Scan the lines below for "altercation" and copy the matches.

################

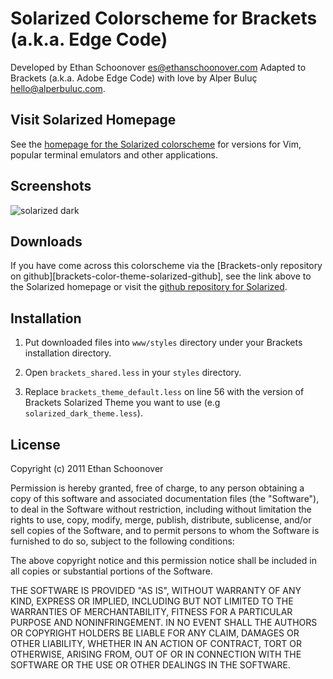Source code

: Solarized Colorscheme for Brackets (a.k.a. Edge Code)
======================================================

Developed by Ethan Schoonover <es@ethanschoonover.com>
Adapted to Brackets (a.k.a. Adobe Edge Code) with love by Alper Buluç <hello@alperbuluc.com>.

Visit Solarized Homepage
------------------------

See the [homepage for the Solarized colorscheme][solarized] for versions for 
Vim, popular terminal emulators and other applications.


Screenshots
-----------

![solarized dark](https://github.com/altercation/solarized/raw/master/img/solarized-vim.png)


Downloads
---------

If you have come across this colorscheme via the [Brackets-only repository on github][brackets-color-theme-solarized-github], see the link above to the Solarized homepage or
visit the [github repository for Solarized][solarized-github].

[solarized]: http://ethanschoonover.com/solarized
[solarized-github]: https://github.com/altercation/solarized
[solarized-brackets-github]: https://github.com/negativefix/brackets-color-theme-solarized


Installation
------------
1. Put downloaded files into `www/styles` directory under your Brackets installation directory.

2. Open `brackets_shared.less` in your `styles` directory.

3. Replace `brackets_theme_default.less` on line 56 with the version of Brackets Solarized Theme you want to use (e.g `solarized_dark_theme.less`).



License
-------
Copyright (c) 2011 Ethan Schoonover

Permission is hereby granted, free of charge, to any person obtaining a copy
of this software and associated documentation files (the "Software"), to deal
in the Software without restriction, including without limitation the rights
to use, copy, modify, merge, publish, distribute, sublicense, and/or sell
copies of the Software, and to permit persons to whom the Software is
furnished to do so, subject to the following conditions:

The above copyright notice and this permission notice shall be included in
all copies or substantial portions of the Software.

THE SOFTWARE IS PROVIDED "AS IS", WITHOUT WARRANTY OF ANY KIND, EXPRESS OR
IMPLIED, INCLUDING BUT NOT LIMITED TO THE WARRANTIES OF MERCHANTABILITY,
FITNESS FOR A PARTICULAR PURPOSE AND NONINFRINGEMENT. IN NO EVENT SHALL THE
AUTHORS OR COPYRIGHT HOLDERS BE LIABLE FOR ANY CLAIM, DAMAGES OR OTHER
LIABILITY, WHETHER IN AN ACTION OF CONTRACT, TORT OR OTHERWISE, ARISING FROM,
OUT OF OR IN CONNECTION WITH THE SOFTWARE OR THE USE OR OTHER DEALINGS IN
THE SOFTWARE.
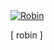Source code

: 
<a href="https://discordbots.org/bot/522881366019407892" >
  <img src="https://discordbots.org/api/widget/522881366019407892.svg" alt="Robin" />
</a>


[ robin ]

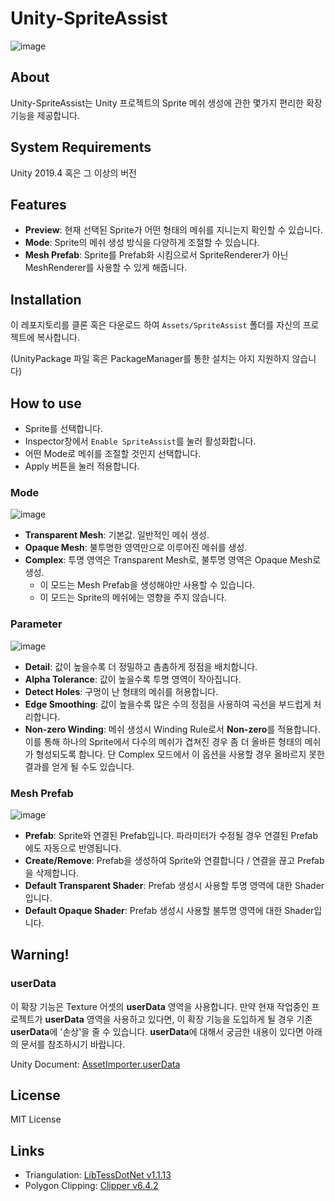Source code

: # Unity-SpriteAssist
![image](https://user-images.githubusercontent.com/9159336/97450592-40448600-1976-11eb-9cee-c4a47dc665b0.png)

## About
Unity-SpriteAssist는 Unity 프로젝트의 Sprite 메쉬 생성에 관한 몇가지 편리한 확장 기능을 제공합니다.

## System Requirements
Unity 2019.4 혹은 그 이상의 버전

## Features
- **Preview**: 현재 선택된 Sprite가 어떤 형태의 메쉬를 지니는지 확인할 수 있습니다.
- **Mode**: Sprite의 메쉬 생성 방식을 다양하게 조절할 수 있습니다.
- **Mesh Prefab**: Sprite를 Prefab화 시킴으로서 SpriteRenderer가 아닌 MeshRenderer를 사용할 수 있게 해줍니다.

## Installation
이 레포지토리를 클론 혹은 다운로드 하여 `Assets/SpriteAssist` 폴더를 자신의 프로젝트에 복사합니다.

(UnityPackage 파일 혹은 PackageManager를 통한 설치는 아지 지원하지 않습니다)

## How to use
- Sprite를 선택합니다.
- Inspector창에서 `Enable SpriteAssist`를 눌러 활성화합니다.
- 어떤 Mode로 메쉬를 조절할 것인지 선택합니다.
- Apply 버튼을 눌러 적용합니다.

### Mode
![image](https://user-images.githubusercontent.com/9159336/97450951-9ca7a580-1976-11eb-86f7-4e18775dd9b0.png)
- **Transparent Mesh**: 기본값. 일반적인 메쉬 생성.
- **Opaque Mesh**: 불투명한 영역만으로 이루어진 메쉬를 생성.
- **Complex**: 투명 영역은 Transparent Mesh로, 불투명 영역은 Opaque Mesh로 생성.
  - 이 모드는 Mesh Prefab을 생성해야만 사용할 수 있습니다.
  - 이 모드는 Sprite의 메쉬에는 영향을 주지 않습니다.
  
### Parameter
![image](https://user-images.githubusercontent.com/9159336/97451357-04f68700-1977-11eb-9445-77eac8a9efe3.png)
- **Detail**: 값이 높을수록 더 정밀하고 촘촘하게 정점을 배치합니다.
- **Alpha Tolerance**: 값이 높을수록 투명 영역이 작아집니다. 
- **Detect Holes**: 구멍이 난 형태의 메쉬를 허용합니다.
- **Edge Smoothing**: 값이 높을수록 많은 수의 정점을 사용하여 곡선을 부드럽게 처리합니다.
- **Non-zero Winding**: 메쉬 생성시 Winding Rule로서 **Non-zero**를 적용합니다. 이를 통해 하나의 Sprite에서 다수의 메쉬가 겹쳐진 경우 좀 더 올바른 형태의 메쉬가 형성되도록 합니다. 단 Complex 모드에서 이 옵션을 사용할 경우 올바르지 못한 결과를 얻게 될 수도 있습니다. 

### Mesh Prefab
![image](https://user-images.githubusercontent.com/9159336/97451557-32433500-1977-11eb-8b57-32b6f15e04e6.png)
- **Prefab**: Sprite와 연결된 Prefab입니다. 파라미터가 수정될 경우 연결된 Prefab에도 자동으로 반영됩니다.
- **Create/Remove**: Prefab을 생성하여 Sprite와 연결합니다 / 연결을 끊고 Prefab을 삭제합니다.
- **Default Transparent Shader**: Prefab 생성시 사용할 투명 영역에 대한 Shader입니다.
- **Default Opaque Shader**: Prefab 생성시 사용할 불투명 영역에 대한 Shader입니다.

## Warning!

### userData
이 확장 기능은 Texture 어셋의 **userData** 영역을 사용합니다. 만약 현재 작업중인 프로젝트가 **userData** 영역을 사용하고 있다면, 이 확장 기능을 도입하게 될 경우 기존 **userData**에 '손상'을 줄 수 있습니다. **userData**에 대해서 궁금한 내용이 있다면 아래의 문서를 참조하시기 바랍니다.

Unity Document: [AssetImporter.userData](https://docs.unity3d.com/ScriptReference/AssetImporter-userData.html)

## License
MIT License

## Links
* Triangulation: [LibTessDotNet v1.1.13](https://github.com/speps/LibTessDotNet)
* Polygon Clipping: [Clipper v6.4.2](http://www.angusj.com/delphi/clipper.php)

################

**REPLY:**
![solarized dark](https://github.com/altercation/solarized/raw/master/img/solarized-vim.png)
[solarized-github]: https://github.com/altercation/solarized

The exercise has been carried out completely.